## [TASK REQUIREMENTS]
Your answer must consist of exactly the lines below, starting with the line with "- Install Gnome extensions" and going on through the line with "- [gcc and g++](https://gcc.gnu.org/)", and nothing else.

Plain-text document sources:
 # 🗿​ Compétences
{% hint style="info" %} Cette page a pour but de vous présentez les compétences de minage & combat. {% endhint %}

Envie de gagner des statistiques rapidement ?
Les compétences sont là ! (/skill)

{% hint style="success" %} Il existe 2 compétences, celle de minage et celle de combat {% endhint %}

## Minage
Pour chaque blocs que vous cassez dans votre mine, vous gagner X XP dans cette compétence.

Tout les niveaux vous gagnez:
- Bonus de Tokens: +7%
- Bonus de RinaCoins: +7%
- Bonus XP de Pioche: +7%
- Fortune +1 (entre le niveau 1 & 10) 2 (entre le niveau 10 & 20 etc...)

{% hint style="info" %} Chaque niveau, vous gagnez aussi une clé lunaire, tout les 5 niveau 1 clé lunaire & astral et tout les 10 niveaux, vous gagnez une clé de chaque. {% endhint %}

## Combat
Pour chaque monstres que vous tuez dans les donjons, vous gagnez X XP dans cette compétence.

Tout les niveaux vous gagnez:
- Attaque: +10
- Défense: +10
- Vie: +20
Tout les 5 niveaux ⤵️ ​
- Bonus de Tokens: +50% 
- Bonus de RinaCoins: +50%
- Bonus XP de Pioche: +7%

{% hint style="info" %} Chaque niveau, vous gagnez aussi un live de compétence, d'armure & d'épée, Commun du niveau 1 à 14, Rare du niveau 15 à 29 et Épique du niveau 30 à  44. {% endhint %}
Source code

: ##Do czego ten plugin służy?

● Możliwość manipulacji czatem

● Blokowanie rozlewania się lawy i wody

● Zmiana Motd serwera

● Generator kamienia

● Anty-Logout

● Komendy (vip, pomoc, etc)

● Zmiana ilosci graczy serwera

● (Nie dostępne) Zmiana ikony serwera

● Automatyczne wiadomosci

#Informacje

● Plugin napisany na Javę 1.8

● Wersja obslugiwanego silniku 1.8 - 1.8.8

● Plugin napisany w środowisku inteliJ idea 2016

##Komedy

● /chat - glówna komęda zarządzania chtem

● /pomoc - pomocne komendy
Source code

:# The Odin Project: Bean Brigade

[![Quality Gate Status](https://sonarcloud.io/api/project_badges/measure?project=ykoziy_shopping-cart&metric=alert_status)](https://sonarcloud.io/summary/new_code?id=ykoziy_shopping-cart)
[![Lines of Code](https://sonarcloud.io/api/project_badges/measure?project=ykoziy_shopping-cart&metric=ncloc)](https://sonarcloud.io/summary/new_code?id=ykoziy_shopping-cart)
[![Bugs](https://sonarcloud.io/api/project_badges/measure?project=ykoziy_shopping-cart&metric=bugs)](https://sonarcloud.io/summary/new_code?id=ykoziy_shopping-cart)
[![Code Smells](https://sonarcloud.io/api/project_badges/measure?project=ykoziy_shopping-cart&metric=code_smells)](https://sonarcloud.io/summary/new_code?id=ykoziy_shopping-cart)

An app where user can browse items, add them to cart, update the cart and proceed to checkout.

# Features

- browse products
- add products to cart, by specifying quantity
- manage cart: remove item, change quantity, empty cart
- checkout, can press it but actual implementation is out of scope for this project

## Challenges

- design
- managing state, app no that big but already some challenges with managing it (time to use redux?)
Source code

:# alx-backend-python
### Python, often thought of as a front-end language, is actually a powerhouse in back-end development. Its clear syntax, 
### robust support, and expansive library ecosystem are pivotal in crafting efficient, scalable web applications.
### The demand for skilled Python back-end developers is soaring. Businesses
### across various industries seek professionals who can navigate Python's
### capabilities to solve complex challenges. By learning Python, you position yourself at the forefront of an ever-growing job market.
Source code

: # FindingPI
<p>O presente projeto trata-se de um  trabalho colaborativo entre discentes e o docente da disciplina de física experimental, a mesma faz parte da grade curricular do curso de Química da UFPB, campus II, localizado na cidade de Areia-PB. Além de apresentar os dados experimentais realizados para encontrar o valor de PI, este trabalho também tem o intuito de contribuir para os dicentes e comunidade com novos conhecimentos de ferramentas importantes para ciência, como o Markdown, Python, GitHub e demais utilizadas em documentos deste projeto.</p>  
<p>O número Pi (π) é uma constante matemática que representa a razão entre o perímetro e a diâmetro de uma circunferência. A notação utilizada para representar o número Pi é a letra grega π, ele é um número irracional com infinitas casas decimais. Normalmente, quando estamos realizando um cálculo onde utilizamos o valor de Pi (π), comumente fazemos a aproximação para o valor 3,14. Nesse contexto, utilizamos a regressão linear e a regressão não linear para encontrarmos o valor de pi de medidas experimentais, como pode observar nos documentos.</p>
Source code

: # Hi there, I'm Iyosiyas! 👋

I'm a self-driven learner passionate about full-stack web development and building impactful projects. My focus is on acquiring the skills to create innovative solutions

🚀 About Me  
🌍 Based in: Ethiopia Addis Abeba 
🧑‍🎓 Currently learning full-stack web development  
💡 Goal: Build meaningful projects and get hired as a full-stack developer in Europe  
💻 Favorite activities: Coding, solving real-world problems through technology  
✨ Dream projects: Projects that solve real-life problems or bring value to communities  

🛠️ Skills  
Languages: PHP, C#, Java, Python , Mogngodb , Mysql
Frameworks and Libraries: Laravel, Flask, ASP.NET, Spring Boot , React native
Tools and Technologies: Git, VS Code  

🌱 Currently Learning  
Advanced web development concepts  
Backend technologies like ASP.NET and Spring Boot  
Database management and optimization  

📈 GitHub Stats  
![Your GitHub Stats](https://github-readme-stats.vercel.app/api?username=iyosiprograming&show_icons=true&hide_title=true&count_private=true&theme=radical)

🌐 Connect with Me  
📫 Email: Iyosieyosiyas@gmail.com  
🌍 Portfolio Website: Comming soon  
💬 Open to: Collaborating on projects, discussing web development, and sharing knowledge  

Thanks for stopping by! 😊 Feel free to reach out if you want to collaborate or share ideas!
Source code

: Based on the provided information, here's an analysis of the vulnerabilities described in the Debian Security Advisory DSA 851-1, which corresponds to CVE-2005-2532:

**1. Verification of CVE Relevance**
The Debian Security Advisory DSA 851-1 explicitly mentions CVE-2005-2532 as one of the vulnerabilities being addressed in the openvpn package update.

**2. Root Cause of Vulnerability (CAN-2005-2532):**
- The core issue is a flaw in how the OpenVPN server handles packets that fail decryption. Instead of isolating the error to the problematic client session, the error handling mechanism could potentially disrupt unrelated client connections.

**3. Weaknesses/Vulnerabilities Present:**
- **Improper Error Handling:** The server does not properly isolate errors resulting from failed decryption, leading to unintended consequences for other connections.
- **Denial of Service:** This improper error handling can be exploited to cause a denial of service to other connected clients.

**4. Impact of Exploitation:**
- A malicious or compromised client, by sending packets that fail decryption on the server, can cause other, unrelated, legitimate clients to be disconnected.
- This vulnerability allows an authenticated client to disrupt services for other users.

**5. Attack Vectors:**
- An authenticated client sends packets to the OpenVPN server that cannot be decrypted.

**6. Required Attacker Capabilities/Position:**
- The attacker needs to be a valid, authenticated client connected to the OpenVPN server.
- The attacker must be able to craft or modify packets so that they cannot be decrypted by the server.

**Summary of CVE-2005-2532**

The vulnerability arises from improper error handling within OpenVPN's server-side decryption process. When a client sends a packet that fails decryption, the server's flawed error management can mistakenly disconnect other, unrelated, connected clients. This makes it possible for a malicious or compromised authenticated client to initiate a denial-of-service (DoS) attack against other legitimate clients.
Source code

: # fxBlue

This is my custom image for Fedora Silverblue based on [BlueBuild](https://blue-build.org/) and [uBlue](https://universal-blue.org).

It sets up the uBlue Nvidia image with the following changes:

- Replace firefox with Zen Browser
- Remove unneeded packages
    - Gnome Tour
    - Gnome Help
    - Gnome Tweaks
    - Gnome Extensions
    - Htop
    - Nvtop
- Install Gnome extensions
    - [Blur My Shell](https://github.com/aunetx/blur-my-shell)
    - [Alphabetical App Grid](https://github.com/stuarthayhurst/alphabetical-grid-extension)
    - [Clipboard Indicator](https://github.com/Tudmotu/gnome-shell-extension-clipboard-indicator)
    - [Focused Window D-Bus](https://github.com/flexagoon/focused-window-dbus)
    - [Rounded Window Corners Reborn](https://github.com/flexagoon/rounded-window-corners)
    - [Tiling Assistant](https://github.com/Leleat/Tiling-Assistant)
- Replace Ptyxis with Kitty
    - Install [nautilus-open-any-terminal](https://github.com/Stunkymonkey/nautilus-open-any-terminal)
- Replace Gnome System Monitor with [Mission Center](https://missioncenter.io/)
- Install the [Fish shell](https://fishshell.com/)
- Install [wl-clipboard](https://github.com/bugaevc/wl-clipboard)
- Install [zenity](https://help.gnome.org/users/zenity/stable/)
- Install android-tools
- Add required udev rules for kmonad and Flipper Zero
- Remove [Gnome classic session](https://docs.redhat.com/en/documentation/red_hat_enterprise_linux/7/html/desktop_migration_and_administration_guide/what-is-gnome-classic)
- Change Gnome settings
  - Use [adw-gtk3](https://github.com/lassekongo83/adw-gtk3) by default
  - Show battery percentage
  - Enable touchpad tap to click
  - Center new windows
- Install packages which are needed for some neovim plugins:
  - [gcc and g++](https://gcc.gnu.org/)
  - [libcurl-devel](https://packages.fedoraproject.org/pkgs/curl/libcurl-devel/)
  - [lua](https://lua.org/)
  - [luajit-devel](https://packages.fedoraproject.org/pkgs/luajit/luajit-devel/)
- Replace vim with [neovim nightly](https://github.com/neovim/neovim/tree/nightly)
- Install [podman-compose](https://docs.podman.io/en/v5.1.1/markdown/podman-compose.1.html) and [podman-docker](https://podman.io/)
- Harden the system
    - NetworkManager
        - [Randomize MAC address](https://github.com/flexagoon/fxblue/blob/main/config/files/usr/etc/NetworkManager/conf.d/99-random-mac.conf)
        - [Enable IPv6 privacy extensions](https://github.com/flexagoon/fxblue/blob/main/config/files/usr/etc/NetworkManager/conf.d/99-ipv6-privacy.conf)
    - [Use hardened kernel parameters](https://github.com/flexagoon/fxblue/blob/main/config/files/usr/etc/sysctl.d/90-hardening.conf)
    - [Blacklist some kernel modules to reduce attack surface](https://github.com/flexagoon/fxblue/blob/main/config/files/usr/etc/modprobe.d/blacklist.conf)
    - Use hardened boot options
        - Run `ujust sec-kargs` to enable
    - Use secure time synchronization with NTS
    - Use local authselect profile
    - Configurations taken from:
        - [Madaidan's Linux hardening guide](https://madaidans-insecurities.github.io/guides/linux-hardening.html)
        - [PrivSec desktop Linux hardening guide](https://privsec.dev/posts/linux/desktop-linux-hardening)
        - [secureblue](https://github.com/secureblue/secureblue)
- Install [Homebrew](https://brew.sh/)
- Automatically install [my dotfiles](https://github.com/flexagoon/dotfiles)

## [ANSWER BOX]
- Install Gnome extensions
    - [Blur My Shell](https://github.com/aunetx/blur-my-shell)
    - [Alphabetical App Grid](https://github.com/stuarthayhurst/alphabetical-grid-extension)
    - [Clipboard Indicator](https://github.com/Tudmotu/gnome-shell-extension-clipboard-indicator)
    - [Focused Window D-Bus](https://github.com/flexagoon/focused-window-dbus)
    - [Rounded Window Corners Reborn](https://github.com/flexagoon/rounded-window-corners)
    - [Tiling Assistant](https://github.com/Leleat/Tiling-Assistant)
- Replace Ptyxis with Kitty
    - Install [nautilus-open-any-terminal](https://github.com/Stunkymonkey/nautilus-open-any-terminal)
- Replace Gnome System Monitor with [Mission Center](https://missioncenter.io/)
- Install the [Fish shell](https://fishshell.com/)
- Install [wl-clipboard](https://github.com/bugaevc/wl-clipboard)
- Install [zenity](https://help.gnome.org/users/zenity/stable/)
- Install android-tools
- Add required udev rules for kmonad and Flipper Zero
- Remove [Gnome classic session](https://docs.redhat.com/en/documentation/red_hat_enterprise_linux/7/html/desktop_migration_and_administration_guide/what-is-gnome-classic)
- Change Gnome settings
  - Use [adw-gtk3](https://github.com/lassekongo83/adw-gtk3) by default
  - Show battery percentage
  - Enable touchpad tap to click
  - Center new windows
- Install packages which are needed for some neovim plugins:
  - [gcc and g++](https://gcc.gnu.org/)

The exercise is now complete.